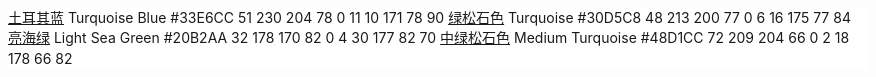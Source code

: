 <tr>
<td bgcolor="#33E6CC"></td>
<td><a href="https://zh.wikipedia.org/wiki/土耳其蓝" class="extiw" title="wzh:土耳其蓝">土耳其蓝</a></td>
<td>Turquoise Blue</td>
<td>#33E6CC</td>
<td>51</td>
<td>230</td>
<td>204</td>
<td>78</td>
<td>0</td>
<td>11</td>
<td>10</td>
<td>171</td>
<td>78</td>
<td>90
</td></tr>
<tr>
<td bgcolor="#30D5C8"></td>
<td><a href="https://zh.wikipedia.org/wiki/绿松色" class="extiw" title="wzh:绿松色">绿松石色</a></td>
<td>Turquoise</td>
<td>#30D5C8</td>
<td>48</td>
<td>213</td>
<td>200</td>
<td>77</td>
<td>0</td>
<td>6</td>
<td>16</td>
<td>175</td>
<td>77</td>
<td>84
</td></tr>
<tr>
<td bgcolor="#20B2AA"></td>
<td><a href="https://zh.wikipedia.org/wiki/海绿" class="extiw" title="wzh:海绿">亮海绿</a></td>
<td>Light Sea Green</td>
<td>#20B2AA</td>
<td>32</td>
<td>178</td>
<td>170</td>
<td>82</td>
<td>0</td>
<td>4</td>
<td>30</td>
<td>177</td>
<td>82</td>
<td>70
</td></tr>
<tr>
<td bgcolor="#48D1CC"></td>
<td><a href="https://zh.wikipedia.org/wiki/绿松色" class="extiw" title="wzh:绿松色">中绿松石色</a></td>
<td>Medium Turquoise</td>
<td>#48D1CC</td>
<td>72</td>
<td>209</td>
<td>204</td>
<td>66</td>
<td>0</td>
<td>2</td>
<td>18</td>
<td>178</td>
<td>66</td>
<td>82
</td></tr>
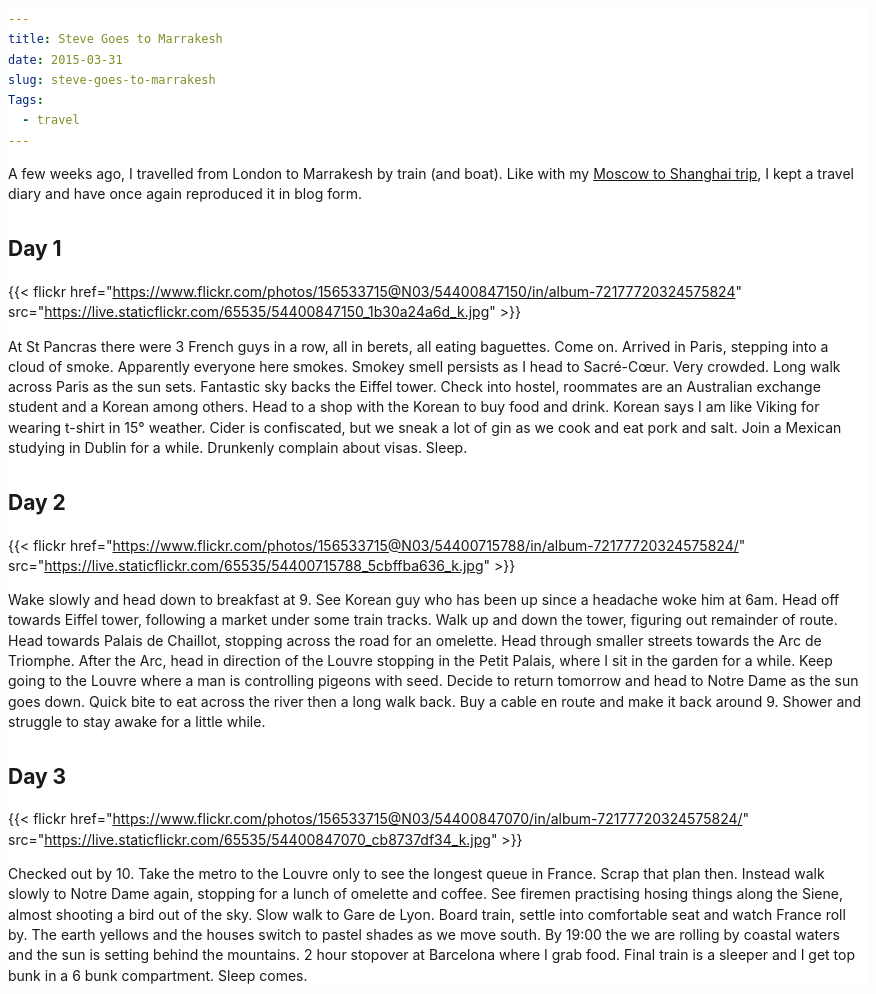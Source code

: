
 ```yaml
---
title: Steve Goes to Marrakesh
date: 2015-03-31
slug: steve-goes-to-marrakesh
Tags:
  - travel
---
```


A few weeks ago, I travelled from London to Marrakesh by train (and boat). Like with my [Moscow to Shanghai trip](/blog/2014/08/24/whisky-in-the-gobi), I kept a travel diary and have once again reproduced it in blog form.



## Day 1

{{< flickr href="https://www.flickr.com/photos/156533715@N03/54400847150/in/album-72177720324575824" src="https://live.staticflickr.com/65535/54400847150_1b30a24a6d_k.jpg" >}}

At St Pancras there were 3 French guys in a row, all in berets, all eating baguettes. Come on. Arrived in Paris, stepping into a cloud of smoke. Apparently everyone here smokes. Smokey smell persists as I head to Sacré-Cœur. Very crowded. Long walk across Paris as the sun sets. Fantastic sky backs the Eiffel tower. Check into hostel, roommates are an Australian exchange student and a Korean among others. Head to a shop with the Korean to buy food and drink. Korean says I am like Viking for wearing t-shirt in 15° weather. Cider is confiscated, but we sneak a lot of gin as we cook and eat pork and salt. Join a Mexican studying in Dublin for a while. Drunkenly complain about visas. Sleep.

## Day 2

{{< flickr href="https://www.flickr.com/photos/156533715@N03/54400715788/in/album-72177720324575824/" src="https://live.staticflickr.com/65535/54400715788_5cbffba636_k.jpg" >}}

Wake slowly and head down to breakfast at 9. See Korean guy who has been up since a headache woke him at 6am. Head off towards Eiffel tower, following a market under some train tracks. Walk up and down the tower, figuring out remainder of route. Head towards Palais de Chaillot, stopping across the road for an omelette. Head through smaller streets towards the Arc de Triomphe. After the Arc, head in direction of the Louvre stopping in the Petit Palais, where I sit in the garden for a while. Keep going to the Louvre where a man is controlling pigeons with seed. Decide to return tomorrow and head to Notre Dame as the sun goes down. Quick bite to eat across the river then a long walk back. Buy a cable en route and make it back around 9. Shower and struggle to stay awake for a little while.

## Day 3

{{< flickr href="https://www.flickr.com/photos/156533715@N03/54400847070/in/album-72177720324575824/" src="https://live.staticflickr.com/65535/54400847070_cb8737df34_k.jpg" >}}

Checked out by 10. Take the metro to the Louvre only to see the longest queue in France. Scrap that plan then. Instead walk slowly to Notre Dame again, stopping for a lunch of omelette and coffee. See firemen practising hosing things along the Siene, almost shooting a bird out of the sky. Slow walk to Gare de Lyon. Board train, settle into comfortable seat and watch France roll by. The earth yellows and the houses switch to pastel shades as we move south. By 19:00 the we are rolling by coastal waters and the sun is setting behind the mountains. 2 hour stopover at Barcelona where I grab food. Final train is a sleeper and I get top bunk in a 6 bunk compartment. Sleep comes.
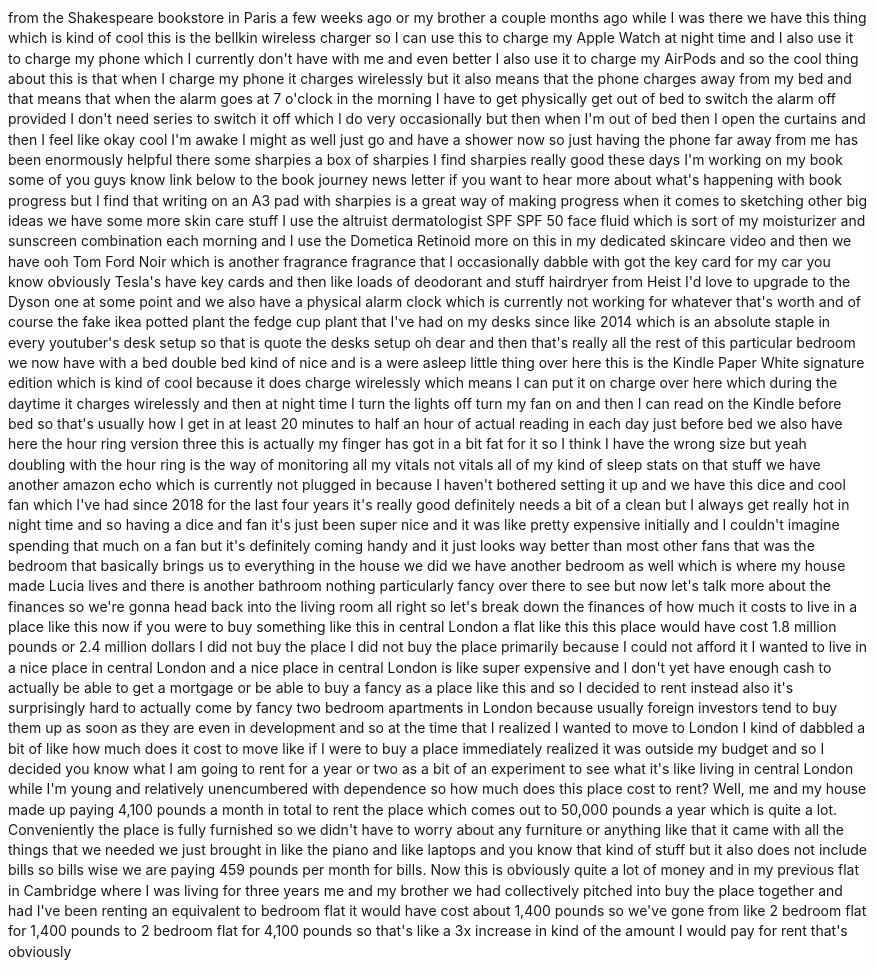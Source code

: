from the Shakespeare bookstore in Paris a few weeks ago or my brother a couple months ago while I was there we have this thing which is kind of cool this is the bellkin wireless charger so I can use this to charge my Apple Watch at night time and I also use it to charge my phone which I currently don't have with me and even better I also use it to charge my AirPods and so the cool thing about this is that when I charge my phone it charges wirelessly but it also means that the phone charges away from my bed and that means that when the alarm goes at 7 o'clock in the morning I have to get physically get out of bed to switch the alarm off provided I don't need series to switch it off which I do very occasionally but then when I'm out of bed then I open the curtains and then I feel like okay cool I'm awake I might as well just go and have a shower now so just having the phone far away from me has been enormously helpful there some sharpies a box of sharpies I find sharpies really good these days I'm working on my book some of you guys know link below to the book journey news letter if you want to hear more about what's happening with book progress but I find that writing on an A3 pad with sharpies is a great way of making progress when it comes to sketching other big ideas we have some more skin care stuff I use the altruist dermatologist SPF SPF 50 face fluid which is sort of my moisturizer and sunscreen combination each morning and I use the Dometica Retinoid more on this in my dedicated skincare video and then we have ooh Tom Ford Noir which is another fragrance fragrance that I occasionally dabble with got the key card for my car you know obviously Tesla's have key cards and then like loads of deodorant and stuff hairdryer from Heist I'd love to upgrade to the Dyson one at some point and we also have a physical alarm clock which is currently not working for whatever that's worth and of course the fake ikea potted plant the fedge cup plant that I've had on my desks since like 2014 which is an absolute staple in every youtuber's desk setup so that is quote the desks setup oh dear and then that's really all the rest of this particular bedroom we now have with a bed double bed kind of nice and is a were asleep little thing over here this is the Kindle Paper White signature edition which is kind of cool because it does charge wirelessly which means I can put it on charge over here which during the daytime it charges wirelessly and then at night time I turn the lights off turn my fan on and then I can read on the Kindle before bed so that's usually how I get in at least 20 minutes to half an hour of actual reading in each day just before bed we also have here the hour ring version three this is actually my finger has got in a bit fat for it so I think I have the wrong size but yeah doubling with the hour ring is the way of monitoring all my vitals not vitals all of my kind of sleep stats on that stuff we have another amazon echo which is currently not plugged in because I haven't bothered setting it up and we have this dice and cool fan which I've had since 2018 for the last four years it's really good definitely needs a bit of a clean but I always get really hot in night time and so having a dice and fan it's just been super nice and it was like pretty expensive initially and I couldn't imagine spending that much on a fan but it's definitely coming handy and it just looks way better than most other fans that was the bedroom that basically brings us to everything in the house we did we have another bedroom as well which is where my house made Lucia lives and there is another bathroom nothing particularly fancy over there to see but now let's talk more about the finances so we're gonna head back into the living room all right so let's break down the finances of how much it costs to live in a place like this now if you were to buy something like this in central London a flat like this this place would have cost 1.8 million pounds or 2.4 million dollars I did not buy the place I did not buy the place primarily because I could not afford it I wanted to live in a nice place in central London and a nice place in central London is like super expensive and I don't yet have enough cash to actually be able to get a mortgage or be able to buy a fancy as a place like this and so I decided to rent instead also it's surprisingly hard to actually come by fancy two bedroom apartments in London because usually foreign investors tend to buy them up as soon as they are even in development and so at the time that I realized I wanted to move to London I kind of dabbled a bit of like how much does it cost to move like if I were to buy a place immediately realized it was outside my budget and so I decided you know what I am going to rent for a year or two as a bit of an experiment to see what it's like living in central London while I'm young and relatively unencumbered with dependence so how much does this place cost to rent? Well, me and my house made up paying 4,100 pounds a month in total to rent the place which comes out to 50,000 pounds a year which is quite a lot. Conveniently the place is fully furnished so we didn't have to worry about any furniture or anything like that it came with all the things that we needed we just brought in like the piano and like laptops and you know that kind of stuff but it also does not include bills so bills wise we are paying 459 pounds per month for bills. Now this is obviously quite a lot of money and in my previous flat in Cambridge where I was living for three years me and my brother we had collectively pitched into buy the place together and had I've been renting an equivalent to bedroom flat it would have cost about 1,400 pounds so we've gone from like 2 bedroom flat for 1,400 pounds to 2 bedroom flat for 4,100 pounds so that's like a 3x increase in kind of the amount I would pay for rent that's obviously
● ● ●
Each line above where the word "Eiffel" occurs should be returned in full.

ANSWER:
At St Pancras there were 3 French guys in a row, all in berets, all eating baguettes. Come on. Arrived in Paris, stepping into a cloud of smoke. Apparently everyone here smokes. Smokey smell persists as I head to Sacré-Cœur. Very crowded. Long walk across Paris as the sun sets. Fantastic sky backs the Eiffel tower. Check into hostel, roommates are an Australian exchange student and a Korean among others. Head to a shop with the Korean to buy food and drink. Korean says I am like Viking for wearing t-shirt in 15° weather. Cider is confiscated, but we sneak a lot of gin as we cook and eat pork and salt. Join a Mexican studying in Dublin for a while. Drunkenly complain about visas. Sleep.
Wake slowly and head down to breakfast at 9. See Korean guy who has been up since a headache woke him at 6am. Head off towards Eiffel tower, following a market under some train tracks. Walk up and down the tower, figuring out remainder of route. Head towards Palais de Chaillot, stopping across the road for an omelette. Head through smaller streets towards the Arc de Triomphe. After the Arc, head in direction of the Louvre stopping in the Petit Palais, where I sit in the garden for a while. Keep going to the Louvre where a man is controlling pigeons with seed. Decide to return tomorrow and head to Notre Dame as the sun goes down. Quick bite to eat across the river then a long walk back. Buy a cable en route and make it back around 9. Shower and struggle to stay awake for a little while.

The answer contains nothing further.